Sundstrom Andrew, Cirrone Silvio, Paxia Salvatore, Hsueh Carlin, Kjolby Rachel, Gimzewski James K, Reed Jason, Mishra Bud
IEEE Trans Inf Technol Biomed. 2012 Nov;16(6):1200-7. doi: 10.1109/TITB.2012.2206819. Epub 2012 Jun 29.
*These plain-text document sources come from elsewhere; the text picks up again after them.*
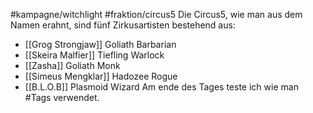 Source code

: #kampagne/witchlight #fraktion/circus5
Die Circus5, wie man aus dem Namen erahnt, sind fünf Zirkusartisten bestehend aus:
- [[Grog Strongjaw]]
	 Goliath Barbarian
- [[Skeira Malfier]]
	 Tiefling Warlock
- [[Zasha]]
	 Goliath Monk
- [[Simeus Mengklar]]
	 Hadozee Rogue
- [[B.L.O.B]]
	 Plasmoid Wizard
Am ende des Tages teste ich wie man #Tags verwendet.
There are many examples of problems in pattern analysis for which it is often possible to obtain systematic characterizations, if in addition a small number of useful features or parameters of the image are known a priori or can be estimated reasonably well. Often the relevant features of a particular pattern analysis problem are easy to enumerate, as when statistical structures of the patterns are well understood from the knowledge of the domain. We study a problem from molecular image analysis, where such a domain-dependent understanding may be lacking to some degree and the features must be inferred via machine-learning techniques. In this paper, we propose a rigorous, fully-automated technique for this problem. We are motivated by an application of atomic force microscopy (AFM) image processing needed to solve a central problem in molecular biology, aimed at obtaining the complete transcription profile of a single cell, a snapshot that shows which genes are being expressed and to what degree. Reed et al (Single molecule transcription profiling with AFM, Nanotechnology, 18:4, 2007) showed the transcription profiling problem reduces to making high-precision measurements of biomolecule backbone lengths, correct to within 20-25 bp (6-7.5 nm). Here we present an image processing and length estimation pipeline using AFM that comes close to achieving these measurement tolerances. In particular, we develop a biased length estimator on trained coefficients of a simple linear regression model, biweighted by a Beaton-Tukey function, whose feature universe is constrained by James-Stein shrinkage to avoid overfitting. In terms of extensibility and addressing the model selection problem, this formulation subsumes the models we studied.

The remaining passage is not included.